About this task
Scan the records below for the line with "float factor1;" and the line with "turn Relay on". Repeat those two lines and every line between them exactly, and nothing else.

== Excerpted records

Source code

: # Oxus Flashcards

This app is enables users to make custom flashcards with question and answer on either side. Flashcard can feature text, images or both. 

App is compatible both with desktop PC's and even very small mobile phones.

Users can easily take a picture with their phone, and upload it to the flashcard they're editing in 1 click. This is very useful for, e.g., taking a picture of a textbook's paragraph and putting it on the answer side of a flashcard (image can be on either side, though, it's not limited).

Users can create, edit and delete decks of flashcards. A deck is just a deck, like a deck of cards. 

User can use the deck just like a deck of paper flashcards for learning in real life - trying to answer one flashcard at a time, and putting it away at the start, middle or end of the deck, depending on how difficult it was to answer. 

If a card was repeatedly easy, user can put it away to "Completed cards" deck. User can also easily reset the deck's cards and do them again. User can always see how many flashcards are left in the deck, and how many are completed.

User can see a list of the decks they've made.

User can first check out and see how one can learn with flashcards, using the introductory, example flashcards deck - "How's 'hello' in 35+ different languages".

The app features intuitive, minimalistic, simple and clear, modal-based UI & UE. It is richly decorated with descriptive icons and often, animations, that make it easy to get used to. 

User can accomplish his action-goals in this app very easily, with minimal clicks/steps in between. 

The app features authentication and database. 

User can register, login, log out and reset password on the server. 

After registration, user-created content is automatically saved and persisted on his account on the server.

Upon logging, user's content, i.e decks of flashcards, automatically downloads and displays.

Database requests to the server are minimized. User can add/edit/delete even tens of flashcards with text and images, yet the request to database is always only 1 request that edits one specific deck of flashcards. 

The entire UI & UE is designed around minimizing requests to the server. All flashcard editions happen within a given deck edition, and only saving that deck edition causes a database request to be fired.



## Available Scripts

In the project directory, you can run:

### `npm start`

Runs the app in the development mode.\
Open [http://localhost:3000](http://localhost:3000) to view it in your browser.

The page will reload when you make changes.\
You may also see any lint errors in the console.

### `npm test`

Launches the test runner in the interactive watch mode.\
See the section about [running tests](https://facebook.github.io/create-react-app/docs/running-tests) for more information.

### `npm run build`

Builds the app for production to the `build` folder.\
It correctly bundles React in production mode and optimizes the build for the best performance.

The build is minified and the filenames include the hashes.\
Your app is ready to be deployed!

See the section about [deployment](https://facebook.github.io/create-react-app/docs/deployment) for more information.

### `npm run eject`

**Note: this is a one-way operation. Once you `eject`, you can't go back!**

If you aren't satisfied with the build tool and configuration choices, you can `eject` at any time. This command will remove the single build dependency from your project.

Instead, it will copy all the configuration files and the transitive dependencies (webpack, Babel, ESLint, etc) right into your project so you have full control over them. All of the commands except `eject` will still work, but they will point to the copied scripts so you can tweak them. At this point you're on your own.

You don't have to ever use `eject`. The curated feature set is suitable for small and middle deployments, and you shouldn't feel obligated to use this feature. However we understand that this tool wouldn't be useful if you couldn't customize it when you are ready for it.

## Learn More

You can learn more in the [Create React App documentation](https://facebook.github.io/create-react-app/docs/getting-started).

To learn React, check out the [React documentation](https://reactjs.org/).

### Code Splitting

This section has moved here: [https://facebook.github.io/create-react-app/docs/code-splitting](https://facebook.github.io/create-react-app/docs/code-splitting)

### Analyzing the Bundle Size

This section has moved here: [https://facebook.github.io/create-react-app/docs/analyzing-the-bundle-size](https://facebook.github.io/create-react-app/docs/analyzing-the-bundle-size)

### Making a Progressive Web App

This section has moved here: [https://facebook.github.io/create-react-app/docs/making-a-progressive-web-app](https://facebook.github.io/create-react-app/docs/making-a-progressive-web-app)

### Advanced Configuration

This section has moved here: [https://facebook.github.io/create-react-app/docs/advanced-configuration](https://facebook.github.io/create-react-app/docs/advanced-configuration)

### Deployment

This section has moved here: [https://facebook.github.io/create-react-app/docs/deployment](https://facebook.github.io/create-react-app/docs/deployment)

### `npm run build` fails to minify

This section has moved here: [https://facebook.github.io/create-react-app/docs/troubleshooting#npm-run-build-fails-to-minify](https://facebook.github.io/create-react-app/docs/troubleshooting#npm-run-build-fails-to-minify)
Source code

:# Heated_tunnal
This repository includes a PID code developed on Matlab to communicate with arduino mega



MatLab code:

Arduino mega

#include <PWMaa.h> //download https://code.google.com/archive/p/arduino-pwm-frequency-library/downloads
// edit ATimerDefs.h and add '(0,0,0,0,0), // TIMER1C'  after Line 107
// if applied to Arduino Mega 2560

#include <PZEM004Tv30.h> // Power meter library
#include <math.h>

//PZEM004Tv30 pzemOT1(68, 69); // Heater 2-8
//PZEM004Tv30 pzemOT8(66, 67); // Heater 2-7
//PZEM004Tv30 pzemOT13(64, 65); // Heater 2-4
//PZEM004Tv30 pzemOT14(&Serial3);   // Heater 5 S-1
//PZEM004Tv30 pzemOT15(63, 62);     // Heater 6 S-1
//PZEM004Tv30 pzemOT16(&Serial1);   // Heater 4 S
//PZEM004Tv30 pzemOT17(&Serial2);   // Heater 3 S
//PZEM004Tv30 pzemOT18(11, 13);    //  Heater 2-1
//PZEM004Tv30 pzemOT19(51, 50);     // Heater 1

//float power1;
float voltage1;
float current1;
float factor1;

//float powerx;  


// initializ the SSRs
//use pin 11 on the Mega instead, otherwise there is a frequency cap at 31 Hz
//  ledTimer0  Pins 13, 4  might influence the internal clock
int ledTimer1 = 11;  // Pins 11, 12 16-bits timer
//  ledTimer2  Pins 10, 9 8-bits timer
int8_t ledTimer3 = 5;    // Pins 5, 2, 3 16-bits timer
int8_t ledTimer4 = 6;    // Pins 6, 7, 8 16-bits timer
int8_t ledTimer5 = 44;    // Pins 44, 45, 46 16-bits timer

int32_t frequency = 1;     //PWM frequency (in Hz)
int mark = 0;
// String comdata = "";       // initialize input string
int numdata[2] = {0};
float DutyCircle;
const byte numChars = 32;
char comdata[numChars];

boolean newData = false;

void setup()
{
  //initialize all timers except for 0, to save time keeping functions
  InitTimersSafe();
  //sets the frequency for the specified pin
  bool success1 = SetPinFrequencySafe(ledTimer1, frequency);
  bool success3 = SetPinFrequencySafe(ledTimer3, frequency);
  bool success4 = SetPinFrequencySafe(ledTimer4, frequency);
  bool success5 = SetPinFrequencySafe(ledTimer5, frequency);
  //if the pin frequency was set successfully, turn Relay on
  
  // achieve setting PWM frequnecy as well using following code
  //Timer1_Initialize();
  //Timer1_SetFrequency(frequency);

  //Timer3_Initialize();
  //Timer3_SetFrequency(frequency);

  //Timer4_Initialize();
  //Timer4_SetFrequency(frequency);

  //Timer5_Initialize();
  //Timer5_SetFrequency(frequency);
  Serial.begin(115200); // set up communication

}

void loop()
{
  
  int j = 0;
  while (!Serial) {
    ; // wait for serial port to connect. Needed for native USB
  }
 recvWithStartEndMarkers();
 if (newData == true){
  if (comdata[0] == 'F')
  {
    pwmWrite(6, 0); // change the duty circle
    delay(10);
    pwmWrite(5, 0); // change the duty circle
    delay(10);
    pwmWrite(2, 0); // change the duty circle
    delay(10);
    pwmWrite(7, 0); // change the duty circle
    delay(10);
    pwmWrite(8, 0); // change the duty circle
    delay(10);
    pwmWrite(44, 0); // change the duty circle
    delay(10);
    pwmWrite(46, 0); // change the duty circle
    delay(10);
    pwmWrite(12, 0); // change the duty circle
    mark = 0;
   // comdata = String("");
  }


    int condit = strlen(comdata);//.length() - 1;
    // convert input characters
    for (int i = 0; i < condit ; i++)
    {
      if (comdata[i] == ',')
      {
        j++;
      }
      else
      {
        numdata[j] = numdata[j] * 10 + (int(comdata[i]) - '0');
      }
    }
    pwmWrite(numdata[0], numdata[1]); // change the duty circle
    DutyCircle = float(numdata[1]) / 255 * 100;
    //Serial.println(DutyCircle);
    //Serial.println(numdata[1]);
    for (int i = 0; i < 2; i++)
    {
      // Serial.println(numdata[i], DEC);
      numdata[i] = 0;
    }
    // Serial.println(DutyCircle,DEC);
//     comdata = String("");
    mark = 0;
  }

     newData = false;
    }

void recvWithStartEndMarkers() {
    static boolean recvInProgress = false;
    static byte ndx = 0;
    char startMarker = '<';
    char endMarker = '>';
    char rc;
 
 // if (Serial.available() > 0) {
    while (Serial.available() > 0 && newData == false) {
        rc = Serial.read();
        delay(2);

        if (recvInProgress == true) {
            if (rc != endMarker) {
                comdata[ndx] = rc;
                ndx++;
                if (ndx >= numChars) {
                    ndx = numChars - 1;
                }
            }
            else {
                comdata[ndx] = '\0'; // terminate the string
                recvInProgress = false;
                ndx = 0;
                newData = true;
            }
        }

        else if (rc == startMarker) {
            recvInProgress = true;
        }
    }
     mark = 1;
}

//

====

Result below
float factor1;

//float powerx;  


// initializ the SSRs
//use pin 11 on the Mega instead, otherwise there is a frequency cap at 31 Hz
//  ledTimer0  Pins 13, 4  might influence the internal clock
int ledTimer1 = 11;  // Pins 11, 12 16-bits timer
//  ledTimer2  Pins 10, 9 8-bits timer
int8_t ledTimer3 = 5;    // Pins 5, 2, 3 16-bits timer
int8_t ledTimer4 = 6;    // Pins 6, 7, 8 16-bits timer
int8_t ledTimer5 = 44;    // Pins 44, 45, 46 16-bits timer

int32_t frequency = 1;     //PWM frequency (in Hz)
int mark = 0;
// String comdata = "";       // initialize input string
int numdata[2] = {0};
float DutyCircle;
const byte numChars = 32;
char comdata[numChars];

boolean newData = false;

void setup()
{
  //initialize all timers except for 0, to save time keeping functions
  InitTimersSafe();
  //sets the frequency for the specified pin
  bool success1 = SetPinFrequencySafe(ledTimer1, frequency);
  bool success3 = SetPinFrequencySafe(ledTimer3, frequency);
  bool success4 = SetPinFrequencySafe(ledTimer4, frequency);
  bool success5 = SetPinFrequencySafe(ledTimer5, frequency);
  //if the pin frequency was set successfully, turn Relay on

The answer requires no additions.